再び前立腺がんについて(2) 小原クリニック 小原 紀彰

 花巻市は50歳以上の男性を対象に前立腺がん健診(血液検査)を実施しています。平成11年度は希望者、平成13年度からは有料で進めています。
 前立腺は男性の勝胱の出口、尿道の始まりの部分を取り囲んでいるクルミ大の臓器で精液の一部を作っています。構造はみかんに似ていて皮の部分を外腺、実の部分を内腺と称し、前立腺がんは皮の部分から発生し、夏みかんのように分厚く凸凹になってきます。前立腺がんが進行すると骨や骨盤内のリンパ節に転移し、骨に転移した場合は腰痛などの症状が現れます。
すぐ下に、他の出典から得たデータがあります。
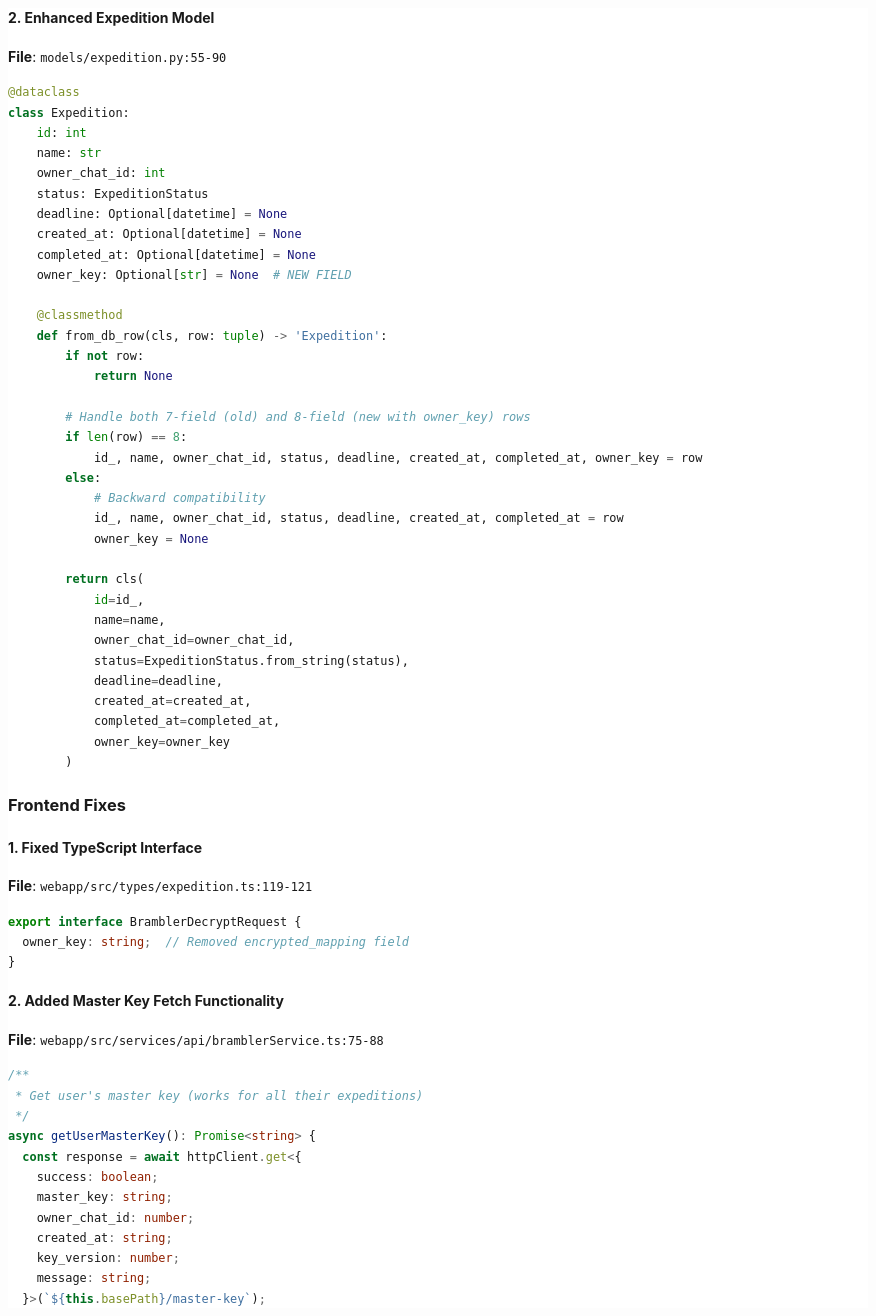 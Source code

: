#### 2. Enhanced Expedition Model
**File**: `models/expedition.py:55-90`
```python
@dataclass
class Expedition:
    id: int
    name: str
    owner_chat_id: int
    status: ExpeditionStatus
    deadline: Optional[datetime] = None
    created_at: Optional[datetime] = None
    completed_at: Optional[datetime] = None
    owner_key: Optional[str] = None  # NEW FIELD

    @classmethod
    def from_db_row(cls, row: tuple) -> 'Expedition':
        if not row:
            return None

        # Handle both 7-field (old) and 8-field (new with owner_key) rows
        if len(row) == 8:
            id_, name, owner_chat_id, status, deadline, created_at, completed_at, owner_key = row
        else:
            # Backward compatibility
            id_, name, owner_chat_id, status, deadline, created_at, completed_at = row
            owner_key = None

        return cls(
            id=id_,
            name=name,
            owner_chat_id=owner_chat_id,
            status=ExpeditionStatus.from_string(status),
            deadline=deadline,
            created_at=created_at,
            completed_at=completed_at,
            owner_key=owner_key
        )
```

### Frontend Fixes

#### 1. Fixed TypeScript Interface
**File**: `webapp/src/types/expedition.ts:119-121`
```typescript
export interface BramblerDecryptRequest {
  owner_key: string;  // Removed encrypted_mapping field
}
```

#### 2. Added Master Key Fetch Functionality
**File**: `webapp/src/services/api/bramblerService.ts:75-88`
```typescript
/**
 * Get user's master key (works for all their expeditions)
 */
async getUserMasterKey(): Promise<string> {
  const response = await httpClient.get<{
    success: boolean;
    master_key: string;
    owner_chat_id: number;
    created_at: string;
    key_version: number;
    message: string;
  }>(`${this.basePath}/master-key`);
```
 検査はまず血液検査(PSA)を行い、数値が40以上の方にお知らせが届きます。その後精密検査(前立腺生検など)を行い、がんかどうかの確定をします。ちなみに毎年3,200人の方が受診し、要精密検査となる方が200人、前立腺がんが30人、疑いは15人程度となっています。
 前立腺がんに対する治療は有効で、特に早期がんの方には効果があります。
 初期は手術か放射線療法かホルモン療法、中期はホルモン療法+放射線療法(小線源療法など)、晩期はホルモン療法を行います。
 元気で過ごす上でも、症状が現れる前の早期発見、早期治療をお勧めします。